#### Stored data ####

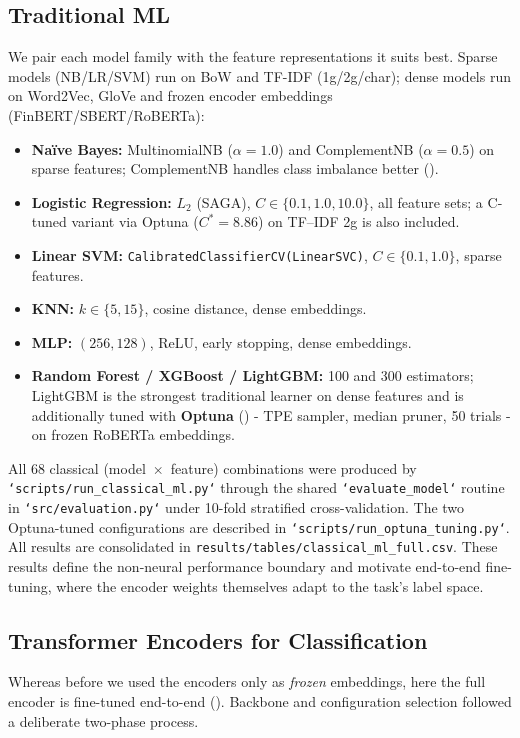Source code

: \documentclass[11pt,a4paper]{article}
\newcommand{\tH}[1]{\textcolor{maincolor}{\textbf{#1}}}
\begin{document}
\subsection{Traditional ML}
We pair each model family with the feature representations it suits best.
Sparse models (NB/LR/SVM) run on BoW and TF-IDF (1g/2g/char);
dense models run on Word2Vec, GloVe and frozen encoder embeddings (FinBERT/SBERT/RoBERTa):

\begin{itemize}
  \item \tH{Na\"ive Bayes:} MultinomialNB ($\alpha=1.0$) and ComplementNB ($\alpha=0.5$)
    on sparse features; ComplementNB handles class imbalance better (\cite{rennie2003tackling}).
  \item \tH{Logistic Regression:} $L_2$ (SAGA), $C \in \{0.1, 1.0, 10.0\}$, all feature
    sets; a C-tuned variant via Optuna ($C^*=8.86$) on TF--IDF 2g is also included.
  \item \tH{Linear SVM:} \texttt{CalibratedClassifierCV(LinearSVC)}, $C \in \{0.1, 1.0\}$,
    sparse features.
  \item \tH{KNN:} $k \in \{5, 15\}$, cosine distance, dense embeddings.
  \item \tH{MLP:} $(256,128)$, ReLU, early stopping, dense embeddings.
  \item \tH{Random Forest / XGBoost / LightGBM:} 100 and 300 estimators; LightGBM is the
    strongest traditional learner on dense features and is additionally tuned with
    \textbf{Optuna} (\cite{akiba2019optuna}) - TPE sampler, median pruner, 50 trials - on
    frozen RoBERTa embeddings.
\end{itemize}

All 68 classical (model~$\times$~feature) combinations were produced by \texttt{`scripts/run\_classical\_ml.py`} through the shared \texttt{`evaluate\_model`} routine in \texttt{`src/evaluation.py`} under 10-fold stratified cross-validation. The two Optuna-tuned configurations are described in \texttt{`scripts/run\_optuna\_tuning.py`}. All results are  consolidated in \texttt{results/tables/classical\_ml\_full.csv}. These results define the non-neural performance boundary and motivate end-to-end fine-tuning, where the encoder weights themselves adapt to the task's label space.

\subsection{Transformer Encoders for Classification}
\label{sec:encoders}
Whereas before we used the encoders only as \emph{frozen} embeddings, here the full
encoder is fine-tuned end-to-end (\cite{devlin2019bert}). Backbone and configuration selection followed a deliberate two-phase process.
\end{document}
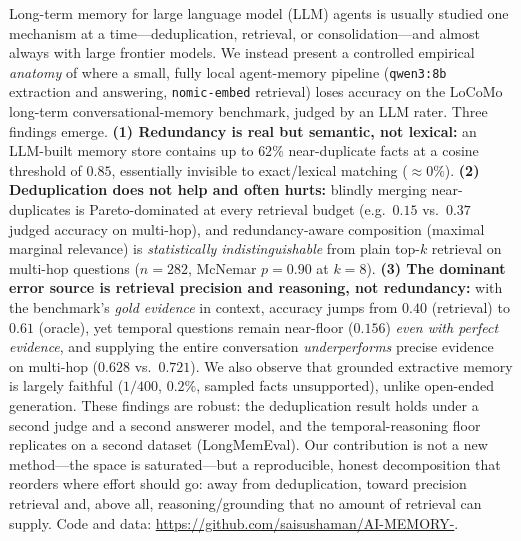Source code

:Long-term memory for large language model (LLM) agents is usually studied one
mechanism at a time---deduplication, retrieval, or consolidation---and almost
always with large frontier models. We instead present a controlled empirical
\emph{anatomy} of where a small, fully local agent-memory pipeline
(\texttt{qwen3:8b} extraction and answering, \texttt{nomic-embed} retrieval)
loses accuracy on the LoCoMo long-term conversational-memory benchmark, judged
by an LLM rater. Three findings emerge. \textbf{(1) Redundancy is real but
semantic, not lexical:} an LLM-built memory store contains up to $62\%$
near-duplicate facts at a cosine threshold of $0.85$, essentially invisible to
exact/lexical matching ($\approx\!0\%$). \textbf{(2) Deduplication does not
help and often hurts:} blindly merging near-duplicates is Pareto-dominated at
every retrieval budget (e.g.\ $0.15$ vs.\ $0.37$ judged accuracy on multi-hop),
and redundancy-aware composition (maximal marginal relevance) is
\emph{statistically indistinguishable} from plain top-$k$ retrieval on multi-hop
questions ($n{=}282$, McNemar $p{=}0.90$ at $k{=}8$). \textbf{(3) The dominant
error source is retrieval precision and reasoning, not redundancy:} with the
benchmark's \emph{gold evidence} in context, accuracy jumps from $0.40$
(retrieval) to $0.61$ (oracle), yet temporal questions remain near-floor
($0.156$) \emph{even with perfect evidence}, and supplying the entire
conversation \emph{underperforms} precise evidence on multi-hop
($0.628$ vs.\ $0.721$). We also observe that grounded extractive memory is
largely faithful ($1/400$, $0.2\%$, sampled facts unsupported), unlike open-ended
generation. These findings are robust: the deduplication result holds under a
second judge and a second answerer model, and the temporal-reasoning floor
replicates on a second dataset (LongMemEval). Our contribution is not a new
method---the space is
saturated---but a reproducible, honest decomposition that reorders where effort
should go: away from deduplication, toward precision retrieval and, above all,
reasoning/grounding that no amount of retrieval can supply. Code and data:
\url{https://github.com/saisushaman/AI-MEMORY-}.
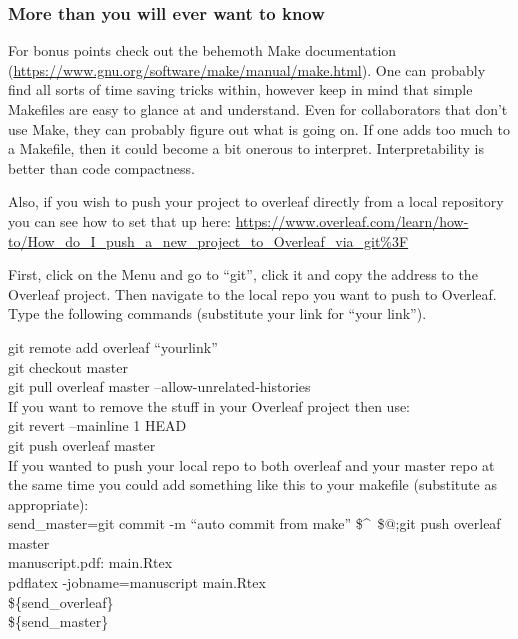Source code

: \documentclass{article}
\begin{document}
\subsubsection{More than you will ever want to know}

For bonus points check out the behemoth {\sf Make} documentation (\url{https://www.gnu.org/software/make/manual/make.html}). One can probably find all sorts of time saving tricks within, however keep in mind that simple Makefiles are easy to glance at and understand. Even for collaborators that don't use {\sf Make}, they can probably figure out what is going on. If one adds too much to a Makefile, then it could become a bit onerous to interpret. Interpretability is better than code compactness.

Also, if you wish to push your project to overleaf directly from a local repository you can see how to set that up here: \url{https://www.overleaf.com/learn/how-to/How_do_I_push_a_new_project_to_Overleaf_via_git%3F}

First, click on the Menu and go to ``git'', click it and copy the address to the Overleaf project. Then navigate to the local repo you want to push to Overleaf. Type the following commands (substitute your link for ``your link'').

\noindent git remote add overleaf ``yourlink''\\
git checkout master \\%
git pull overleaf master --allow-unrelated-histories\\
If you want to remove the stuff in your Overleaf project then use: \\
git revert --mainline 1 HEAD\\
git push overleaf master\\

If you wanted to push your local repo to both overleaf and your master repo at the same time you could add something like this to your makefile (substitute as appropriate): \\
send\_master=git commit -m ``auto commit from make'' \$\textasciicircum\ \$$@$;git push overleaf master\\

manuscript.pdf: main.Rtex\\
\tab pdflatex -jobname=manuscript main.Rtex\\
\tab \$\{send\_overleaf\}\\
\tab \$\{send\_master\} \\
\end{document}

####

● Task details
Would you please reproduce verbatim the run of lines that opens the listing and ends with the line holding "Sparse models (NB/LR/SVM)", and only that run, leaving every picture out?

● Reply to the exercise
Source code

: \documentclass[11pt,a4paper]{article}
\newcommand{\tH}[1]{\textcolor{maincolor}{\textbf{#1}}}
\begin{document}
\subsection{Traditional ML}
We pair each model family with the feature representations it suits best.
Sparse models (NB/LR/SVM) run on BoW and TF-IDF (1g/2g/char);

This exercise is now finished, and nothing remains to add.